Saya tak bisa berpikir, bagaimana lembaga yang disucikan
secara moral bisa menimpali beban berat yang begitu besar kepada orang lemah. Psikologi
sebagai orang terbuang, itu menyakitkan. Persis ketika Chairil menyebut hal
demikian sebagai binatang jalang yang terbuang, dalam konteks ini lebih tepat menyebtunya
binatang jalang yang dibuang dari kumpulannya dengan cara-cara paksaan. Mereka yang
terbuang adalah mereka yang menanggung keburaman jalan dalam godaan kekandasan.
Surat sakti itu tidak hanya menggerogoti sang korban, bahkan ikut menjadi racun
bagi keluarga sendiri untuk berpikir sama. Mengafirmasi bahwa seolah tidak ada
tempat yang layak diberikan pada orang yang dituduh “nakal, bodoh, amoralis” di
dunia ini?
Saya melihat, bahwa pelajaran agama, kebijaksanaan, pancasila,
demokrasi, dan segala rasionalitas dan nurani pengetahuan benar-benar tidak
bermakna apa-apa. Apa arti berpuluh tahun mendengarkan cermah langit tentang
pengetahuan dan wejangan moralitas? Ketika kekritisan untuk bertanya dibungkam
lalu dituduh subversif atas nama moralitas, sembari menimpakan segala dosa
kepada mereka yang kita akui sebagai “anak didik sendiri”? Sembari mengafirmasi
diri untuk cuci tangan sebagai orang suci yang memiliki hak tunggal legitimasi
untuk menghakimi dan menghukum? Tapi memang aku akui, bahwa sudah menjadi
tabiat manusia yang selalu menuntut ketimbang melakukan. Manusia punya kecenderungan
naluri menuntut akan kebajikan, kearifan orang lain, namun sulit untuk mengafirmasi
ke diri untuk melakukan serupa. Itulah kenyataannya.

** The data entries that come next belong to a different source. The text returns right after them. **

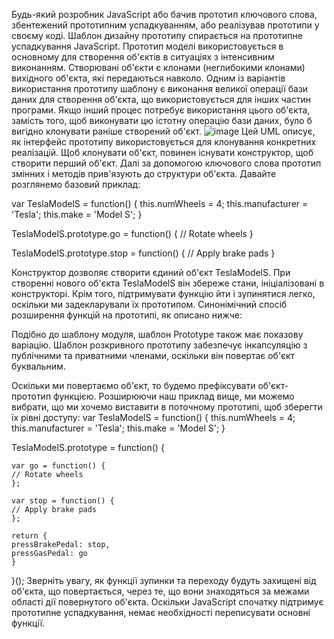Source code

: Будь-який розробник JavaScript або бачив прототип ключового слова, збентежений прототипним успадкуванням, або реалізував прототипи у своєму коді. Шаблон дизайну прототипу спирається на прототипне успадкування JavaScript. Прототип моделі використовується в основному для створення об'єктів в ситуаціях з інтенсивним виконанням.
Створювані об'єкти є клонами (неглибокими клонами) вихідного об'єкта, які передаються навколо. Одним із варіантів використання прототипу шаблону є виконання великої операції бази даних для створення об'єкта, що використовується для інших частин програми. Якщо інший процес потребує використання цього об'єкта, замість того, щоб виконувати цю істотну операцію бази даних, було б вигідно клонувати раніше створений об'єкт.
![image](https://user-images.githubusercontent.com/46648541/227893457-d0ae0da2-e3e7-4bf0-82d8-dd2b80f93db0.png)
Цей UML описує, як інтерфейс прототипу використовується для клонування конкретних реалізацій.
Щоб клонувати об'єкт, повинен існувати конструктор, щоб створити перший об'єкт. Далі за допомогою ключового слова прототип змінних і методів прив'язують до структури об'єкта. Давайте розглянемо базовий приклад:

var TeslaModelS = function() {
    this.numWheels    = 4;
    this.manufacturer = 'Tesla';
    this.make         = 'Model S';
}

TeslaModelS.prototype.go = function() {
    // Rotate wheels
}

TeslaModelS.prototype.stop = function() {
    // Apply brake pads
}

Конструктор дозволяє створити єдиний об'єкт TeslaModelS. При створенні нового об'єкта TeslaModelS він збереже стани, ініціалізовані в конструкторі. Крім того, підтримувати функцію йти і зупинятися легко, оскільки ми задекларували їх прототипом. Синонімічний спосіб розширення функцій на прототипі, як описано нижче:

Подібно до шаблону модуля, шаблон Prototype також має показову варіацію. Шаблон розкривного прототипу забезпечує інкапсуляцію з публічними та приватними членами, оскільки він повертає об'єкт буквальним.

Оскільки ми повертаємо об'єкт, то будемо префіксувати об'єкт-прототип функцією. Розширюючи наш приклад вище, ми можемо вибрати, що ми хочемо виставити в поточному прототипі, щоб зберегти їх рівні доступу:
var TeslaModelS = function() {
    this.numWheels    = 4;
    this.manufacturer = 'Tesla';
    this.make         = 'Model S';
}

TeslaModelS.prototype = function() {

    var go = function() {
    // Rotate wheels
    };

    var stop = function() {
    // Apply brake pads
    };

    return {
    pressBrakePedal: stop,
    pressGasPedal: go
    }

}();
Зверніть увагу, як функції зупинки та переходу будуть захищені від об'єкта, що повертається, через те, що вони знаходяться за межами області дії повернутого об'єкта. Оскільки JavaScript спочатку підтримує прототипне успадкування, немає необхідності переписувати основні функції.
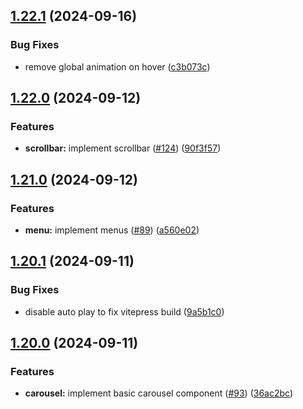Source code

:## [1.22.1](https://github.com/acronis/ui-component-library/compare/v1.22.0...v1.22.1) (2024-09-16)


### Bug Fixes

* remove global animation on hover ([c3b073c](https://github.com/acronis/ui-component-library/commit/c3b073cde37d9cb470188b89e48ec8bf29c8628a))

## [1.22.0](https://github.com/acronis/ui-component-library/compare/v1.21.0...v1.22.0) (2024-09-12)


### Features

* **scrollbar:** implement scrollbar ([#124](https://github.com/acronis/ui-component-library/issues/124)) ([90f3f57](https://github.com/acronis/ui-component-library/commit/90f3f5703cacaea8f5886fb316cce5270e93c005))

## [1.21.0](https://github.com/acronis/ui-component-library/compare/v1.20.1...v1.21.0) (2024-09-12)


### Features

* **menu:** implement menus ([#89](https://github.com/acronis/ui-component-library/issues/89)) ([a560e02](https://github.com/acronis/ui-component-library/commit/a560e02357f8f63de966d9b479b88a5cae6cfe8d))

## [1.20.1](https://github.com/acronis/ui-component-library/compare/v1.20.0...v1.20.1) (2024-09-11)


### Bug Fixes

* disable auto play to fix vitepress build ([9a5b1c0](https://github.com/acronis/ui-component-library/commit/9a5b1c0cfafe3a874c7d6558f4e8fadfec030bbf))

## [1.20.0](https://github.com/acronis/ui-component-library/compare/v1.19.1...v1.20.0) (2024-09-11)


### Features

* **carousel:**  implement basic carousel component ([#93](https://github.com/acronis/ui-component-library/issues/93)) ([36ac2bc](https://github.com/acronis/ui-component-library/commit/36ac2bc72c8aa2790de01248bf57a888caf6d907))

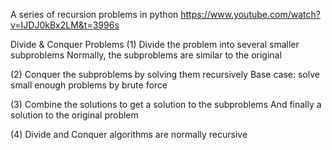 A series of recursion problems in python
https://www.youtube.com/watch?v=IJDJ0kBx2LM&t=3996s 

Divide & Conquer Problems
(1) Divide the problem into several smaller subproblems
Normally, the subproblems are similar to the original

(2) Conquer the subproblems by solving them recursively 
Base case: solve small enough problems by brute force

(3) Combine the solutions to get a solution to the subproblems
And finally a solution to the original problem

(4) Divide and Conquer algorithms are normally recursive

Inilah saat-saat dimana apa yang paling menakutkan itu
datang. Yakni bercampurnya antara amarah, kekuasaan, otoritas, bersekutu dalam
ruang-ruang ketika demokrasi untuk berpendapat kehilangan ruang. Itu menakutkan
kawan. Ia tidak hanya mewakili gambaran dimana lidah orang berbicara dipotong
dengan pisau kekuasaan, lebih dari itu, ruang untuk berbicara itu memang hilang
lebih tepatnya dihilangkan. Kita semua patut menangisi hal demikian. Aku berkali-kali
menemukan banyak situasi demikian di masyarakat bahkan sudah mual dengan
demikian. Ketika demokrasi, kebajikan, dikoyak-koyak oleh otoritas yang berdiri
dalam penafsiran subjektif atas kebenaran. Ironisnya bahwa kondisi demikian
selalu menuntut adanya korban. Ada tangis dan derita bahkan mungkin titipan
rasa benci yang kita tanam kepada korban. Dan kita semua ditempat dimana ilmu
pengetahuan dan moralitas disembah, telah melakukan praktik demikian. Saya tak
ingin mengatakan kalau kita telah ikut meneruskan dan mewariskan cara berpikir
demikian kepada banyak anak. Lewat sistem yang kita bangun, kita telah ikut
menanggung dosa sosial sejak dalam pikiran!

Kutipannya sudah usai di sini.